Thanks for this, the anecdote with the lost data was very concerning to me.

I think you're exactly right about the WAL shared memory not crossing the container boundary. EDIT: It looks like WAL works fine across Docker boundaries, see https://kamal-deploy.org/docs/upgrading/proxy-changes/ it looks like Kamal 2's new proxy doesn't have this yet, they list "Pausing requests" as "coming soon".

Pausing requests then running two sqlites momentarily probably won’t prevent corruption. It might make it less likely and harder to catch in testing.

The easiest approach is to kill sqlite, then start the new one. I’d use a unix lockfile as a last-resort mechanism (assuming the container environment doesn’t somehow break those).

  • I'm saying you pause requests, shut down one of the SQLite containers, start up the other one and un-pause.
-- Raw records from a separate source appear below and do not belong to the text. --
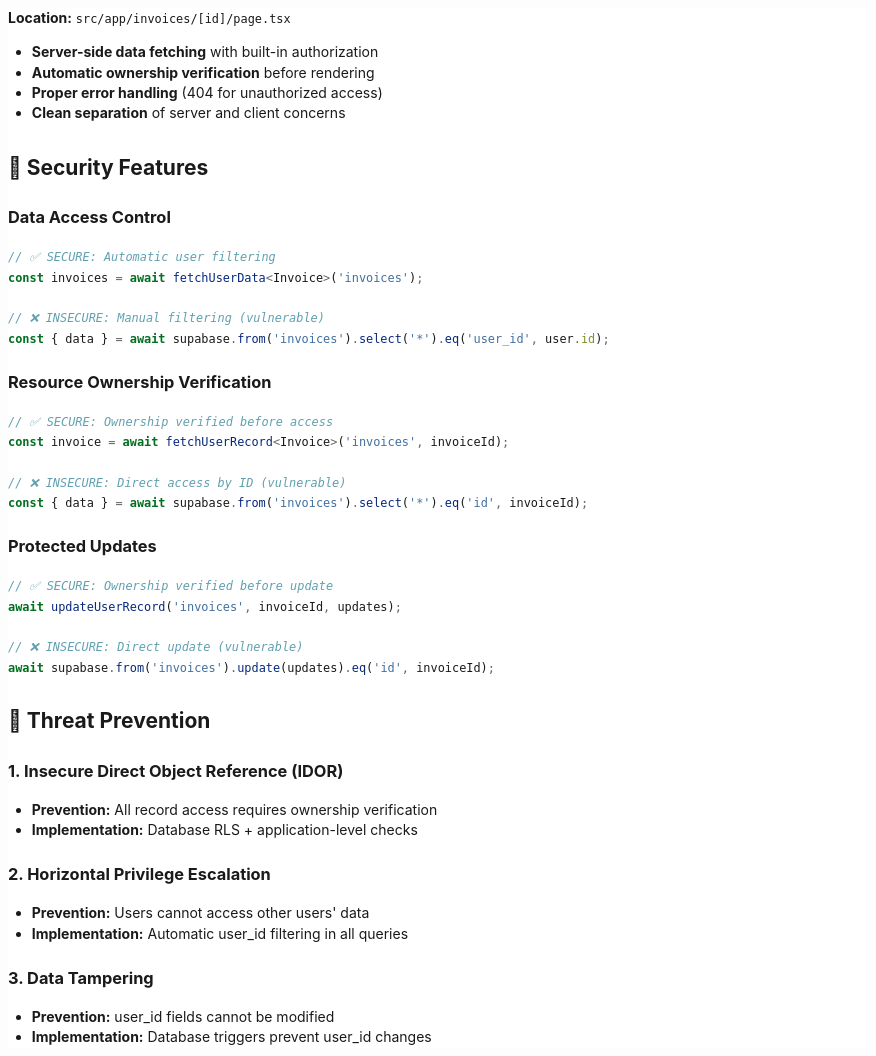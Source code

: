 **Location:** `src/app/invoices/[id]/page.tsx`

- **Server-side data fetching** with built-in authorization
- **Automatic ownership verification** before rendering
- **Proper error handling** (404 for unauthorized access)
- **Clean separation** of server and client concerns

## 🔐 Security Features

### Data Access Control

```typescript
// ✅ SECURE: Automatic user filtering
const invoices = await fetchUserData<Invoice>('invoices');

// ❌ INSECURE: Manual filtering (vulnerable)
const { data } = await supabase.from('invoices').select('*').eq('user_id', user.id);
```

### Resource Ownership Verification

```typescript
// ✅ SECURE: Ownership verified before access
const invoice = await fetchUserRecord<Invoice>('invoices', invoiceId);

// ❌ INSECURE: Direct access by ID (vulnerable)
const { data } = await supabase.from('invoices').select('*').eq('id', invoiceId);
```

### Protected Updates

```typescript
// ✅ SECURE: Ownership verified before update
await updateUserRecord('invoices', invoiceId, updates);

// ❌ INSECURE: Direct update (vulnerable)
await supabase.from('invoices').update(updates).eq('id', invoiceId);
```

## 🎯 Threat Prevention

### 1. **Insecure Direct Object Reference (IDOR)**
- **Prevention:** All record access requires ownership verification
- **Implementation:** Database RLS + application-level checks

### 2. **Horizontal Privilege Escalation**
- **Prevention:** Users cannot access other users' data
- **Implementation:** Automatic user_id filtering in all queries

### 3. **Data Tampering**
- **Prevention:** user_id fields cannot be modified
- **Implementation:** Database triggers prevent user_id changes
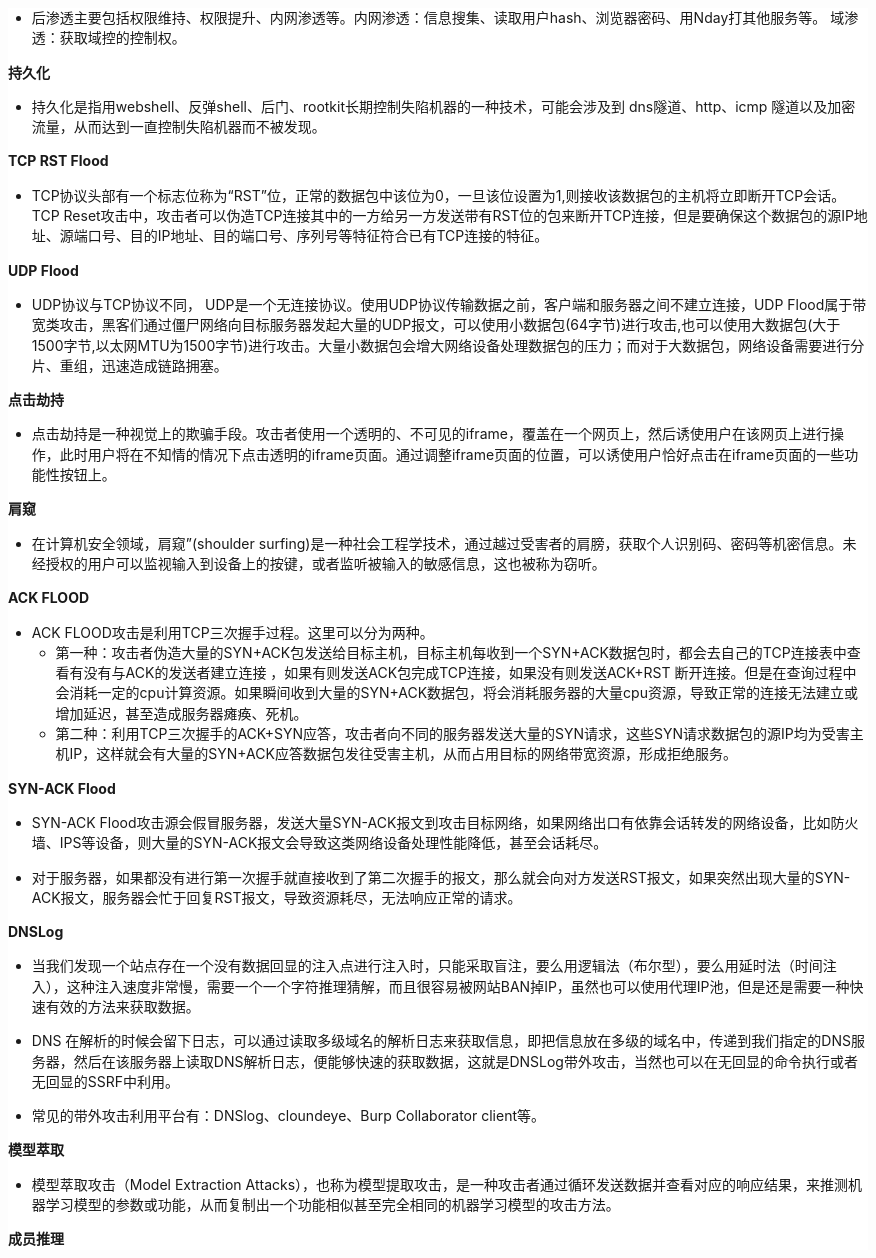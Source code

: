 - 后渗透主要包括权限维持、权限提升、内网渗透等。内网渗透：信息搜集、读取用户hash、浏览器密码、用Nday打其他服务等。 域渗透：获取域控的控制权。

**持久化**

- 持久化是指用webshell、反弹shell、后门、rootkit长期控制失陷机器的一种技术，可能会涉及到 dns隧道、http、icmp 隧道以及加密流量，从而达到一直控制失陷机器而不被发现。

**TCP RST Flood**

- TCP协议头部有一个标志位称为“RST”位，正常的数据包中该位为0，一旦该位设置为1,则接收该数据包的主机将立即断开TCP会话。TCP Reset攻击中，攻击者可以伪造TCP连接其中的一方给另一方发送带有RST位的包来断开TCP连接，但是要确保这个数据包的源IP地址、源端口号、目的IP地址、目的端口号、序列号等特征符合已有TCP连接的特征。

**UDP Flood**

- UDP协议与TCP协议不同， UDP是一个无连接协议。使用UDP协议传输数据之前，客户端和服务器之间不建立连接，UDP Flood属于带宽类攻击，黑客们通过僵尸网络向目标服务器发起大量的UDP报文，可以使用小数据包(64字节)进行攻击,也可以使用大数据包(大于1500字节,以太网MTU为1500字节)进行攻击。大量小数据包会增大网络设备处理数据包的压力；而对于大数据包，网络设备需要进行分片、重组，迅速造成链路拥塞。

**点击劫持**

- 点击劫持是一种视觉上的欺骗手段。攻击者使用一个透明的、不可见的iframe，覆盖在一个网页上，然后诱使用户在该网页上进行操作，此时用户将在不知情的情况下点击透明的iframe页面。通过调整iframe页面的位置，可以诱使用户恰好点击在iframe页面的一些功能性按钮上。

**肩窥**

- 在计算机安全领域，肩窥”(shoulder surfing)是一种社会工程学技术，通过越过受害者的肩膀，获取个人识别码、密码等机密信息。未经授权的用户可以监视输入到设备上的按键，或者监听被输入的敏感信息，这也被称为窃听。

**ACK FLOOD**

- ACK FLOOD攻击是利用TCP三次握手过程。这里可以分为两种。
    - 第一种：攻击者伪造大量的SYN+ACK包发送给目标主机，目标主机每收到一个SYN+ACK数据包时，都会去自己的TCP连接表中查看有没有与ACK的发送者建立连接 ，如果有则发送ACK包完成TCP连接，如果没有则发送ACK+RST 断开连接。但是在查询过程中会消耗一定的cpu计算资源。如果瞬间收到大量的SYN+ACK数据包，将会消耗服务器的大量cpu资源，导致正常的连接无法建立或增加延迟，甚至造成服务器瘫痪、死机。
    - 第二种：利用TCP三次握手的ACK+SYN应答，攻击者向不同的服务器发送大量的SYN请求，这些SYN请求数据包的源IP均为受害主机IP，这样就会有大量的SYN+ACK应答数据包发往受害主机，从而占用目标的网络带宽资源，形成拒绝服务。

**SYN-ACK Flood**

- SYN-ACK Flood攻击源会假冒服务器，发送大量SYN-ACK报文到攻击目标网络，如果网络出口有依靠会话转发的网络设备，比如防火墙、IPS等设备，则大量的SYN-ACK报文会导致这类网络设备处理性能降低，甚至会话耗尽。

- 对于服务器，如果都没有进行第一次握手就直接收到了第二次握手的报文，那么就会向对方发送RST报文，如果突然出现大量的SYN-ACK报文，服务器会忙于回复RST报文，导致资源耗尽，无法响应正常的请求。

**DNSLog**

- 当我们发现一个站点存在一个没有数据回显的注入点进行注入时，只能采取盲注，要么用逻辑法（布尔型），要么用延时法（时间注入），这种注入速度非常慢，需要一个一个字符推理猜解，而且很容易被网站BAN掉IP，虽然也可以使用代理IP池，但是还是需要一种快速有效的方法来获取数据。

- DNS 在解析的时候会留下日志，可以通过读取多级域名的解析日志来获取信息，即把信息放在多级的域名中，传递到我们指定的DNS服务器，然后在该服务器上读取DNS解析日志，便能够快速的获取数据，这就是DNSLog带外攻击，当然也可以在无回显的命令执行或者无回显的SSRF中利用。

- 常见的带外攻击利用平台有：DNSlog、cloundeye、Burp Collaborator client等。

**模型萃取**

- 模型萃取攻击（Model Extraction Attacks），也称为模型提取攻击，是一种攻击者通过循环发送数据并查看对应的响应结果，来推测机器学习模型的参数或功能，从而复制出一个功能相似甚至完全相同的机器学习模型的攻击方法。

**成员推理**

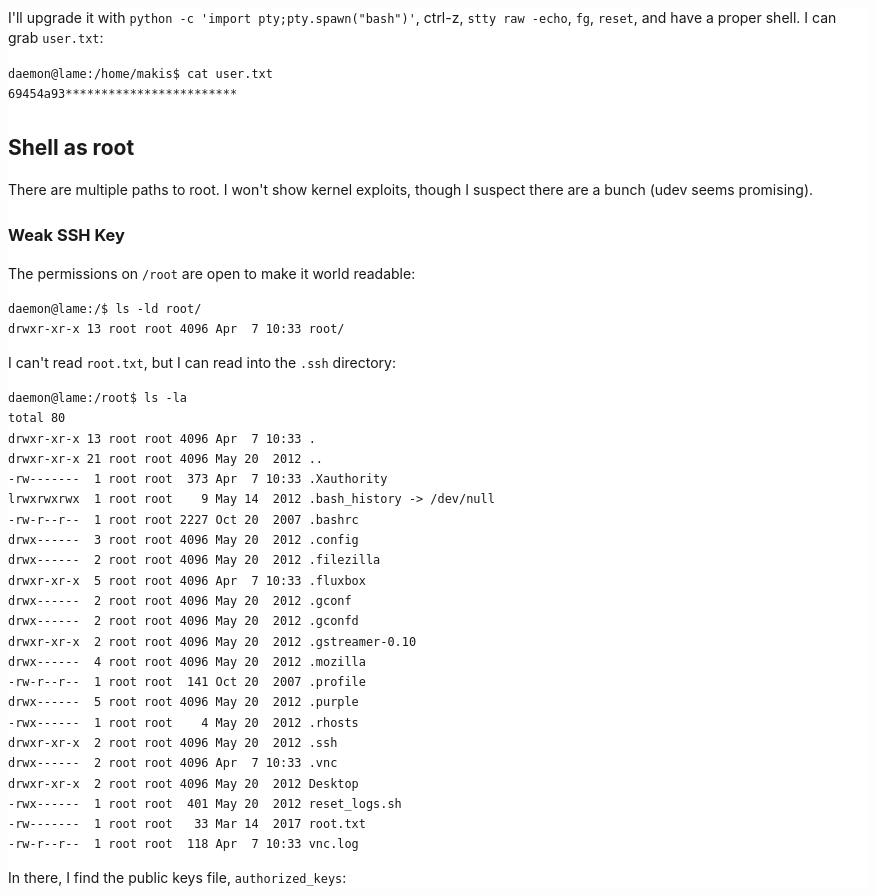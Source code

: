 

I'll upgrade it with `python -c 'import pty;pty.spawn("bash")'`, ctrl-z,
`stty raw -echo`, `fg`, `reset`, and have a proper shell. I can grab
`user.txt`:



    daemon@lame:/home/makis$ cat user.txt 
    69454a93************************



## Shell as root

There are multiple paths to root. I won't show kernel exploits, though I
suspect there are a bunch (udev seems promising).

### Weak SSH Key

The permissions on `/root` are open to make it world readable:



    daemon@lame:/$ ls -ld root/
    drwxr-xr-x 13 root root 4096 Apr  7 10:33 root/



I can't read `root.txt`, but I can read into the `.ssh` directory:



    daemon@lame:/root$ ls -la
    total 80
    drwxr-xr-x 13 root root 4096 Apr  7 10:33 .
    drwxr-xr-x 21 root root 4096 May 20  2012 ..
    -rw-------  1 root root  373 Apr  7 10:33 .Xauthority
    lrwxrwxrwx  1 root root    9 May 14  2012 .bash_history -> /dev/null
    -rw-r--r--  1 root root 2227 Oct 20  2007 .bashrc
    drwx------  3 root root 4096 May 20  2012 .config
    drwx------  2 root root 4096 May 20  2012 .filezilla
    drwxr-xr-x  5 root root 4096 Apr  7 10:33 .fluxbox
    drwx------  2 root root 4096 May 20  2012 .gconf
    drwx------  2 root root 4096 May 20  2012 .gconfd
    drwxr-xr-x  2 root root 4096 May 20  2012 .gstreamer-0.10
    drwx------  4 root root 4096 May 20  2012 .mozilla
    -rw-r--r--  1 root root  141 Oct 20  2007 .profile
    drwx------  5 root root 4096 May 20  2012 .purple
    -rwx------  1 root root    4 May 20  2012 .rhosts
    drwxr-xr-x  2 root root 4096 May 20  2012 .ssh
    drwx------  2 root root 4096 Apr  7 10:33 .vnc
    drwxr-xr-x  2 root root 4096 May 20  2012 Desktop
    -rwx------  1 root root  401 May 20  2012 reset_logs.sh
    -rw-------  1 root root   33 Mar 14  2017 root.txt
    -rw-r--r--  1 root root  118 Apr  7 10:33 vnc.log



In there, I find the public keys file, `authorized_keys`:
> I think you're exactly right about the WAL shared memory not crossing the container boundary.

I don't, fwiw (so long as all containers are bind mounting the same underlying fs).

  • I just tried an experiment and you're right, WAL mode worked fine across two Docker containers running on the same (macOS) host: https://github.com/simonw/research/tree/main/sqlite-wal-dock...

    Could the two containers in the OP have been running on separate filesystems, perhaps?

    • I dug into this limitation a bit around a year ago on AWS, using a sqlite db stored on an EFS volume (I think it was EFS -- relying on memory here) and lambda clients.

      Although my tests were slamming the db with reads and write I didn't induce a bad read or write using WAL.

      But I wouldn't use experimental results to override what the sqlite people are saying. I (and you) probably just didn't happen to hit the right access pattern.

    • Perhaps they're using NFS or something - which would give them issues regardless of container boundaries.

  • It would explain the corruption:

    https://sqlite.org/wal.html

    The containers would need to use a path on a shared FS to setup the SHM handle, and, even then, this sounds like the sort of thing you could probably break via arcane misconfiguration.

    I agree shm should work in principle though.

    • Not how SQLite works (any more)

      > The wal-index is implemented using an ordinary file that is mmapped for robustness. Early (pre-release) implementations of WAL mode stored the wal-index in volatile shared-memory, such as files created in /dev/shm on Linux or /tmp on other unix systems. The problem with that approach is that processes with a different root directory (changed via chroot) will see different files and hence use different shared memory areas, leading to database corruption. Other methods for creating nameless shared memory blocks are not portable across the various flavors of unix. And we could not find any method to create nameless shared memory blocks on windows. The only way we have found to guarantee that all processes accessing the same database file use the same shared memory is to create the shared memory by mmapping a file in the same directory as the database itself.

You might consider taking the database(s) out of WAL mode during a migration.

That would eliminate the need for shared memory.